▸ **Data records**
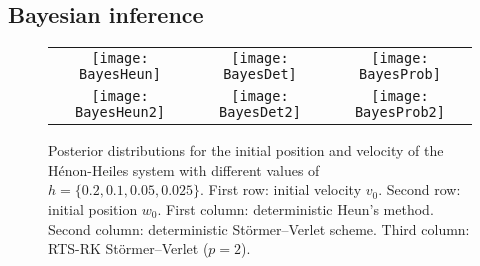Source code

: \documentclass[10pt]{article}
\begin{document}
\subsection{Bayesian inference}\label{sec:BayesianInferenceEx}
\begin{figure}	
	\begin{center}
		
		\vspace{0.1cm}
		\begin{tabular}{ccc}
			\hspace{-0.32cm}\texttt{[image: BayesHeun]}  & \hspace{-0.32cm}\texttt{[image: BayesDet]}  & \hspace{-0.32cm}\texttt{[image: BayesProb]} \\ 
			\texttt{[image: BayesHeun2]} & \texttt{[image: BayesDet2]} & \texttt{[image: BayesProb2]} \\
		\end{tabular}
	\end{center}
	\caption{Posterior distributions for the initial position and velocity of the Hénon-Heiles system with different values of $h = \{0.2, 0.1, 0.05, 0.025\}$. First row: initial velocity $v_0$. Second row: initial position $w_0$. First column: deterministic Heun's method. Second column: deterministic Störmer--Verlet scheme. Third column: RTS-RK Störmer--Verlet ($p=2$).}
	\label{fig:Bayes}
\end{figure}
\end{document}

▸ **What is expected**
Every entry above should be returned exactly, with no images included.

▸ **Solution to this exercise**
Source code

: \documentclass[10pt]{article}
\begin{document}
\subsection{Bayesian inference}\label{sec:BayesianInferenceEx}
\begin{figure}	
	\begin{center}
		
		\vspace{0.1cm}
		\begin{tabular}{ccc}
			\hspace{-0.32cm}\texttt{[image: BayesHeun]}  & \hspace{-0.32cm}\texttt{[image: BayesDet]}  & \hspace{-0.32cm}\texttt{[image: BayesProb]} \\ 
			\texttt{[image: BayesHeun2]} & \texttt{[image: BayesDet2]} & \texttt{[image: BayesProb2]} \\
		\end{tabular}
	\end{center}
	\caption{Posterior distributions for the initial position and velocity of the Hénon-Heiles system with different values of $h = \{0.2, 0.1, 0.05, 0.025\}$. First row: initial velocity $v_0$. Second row: initial position $w_0$. First column: deterministic Heun's method. Second column: deterministic Störmer--Verlet scheme. Third column: RTS-RK Störmer--Verlet ($p=2$).}
	\label{fig:Bayes}
\end{figure}
\end{document}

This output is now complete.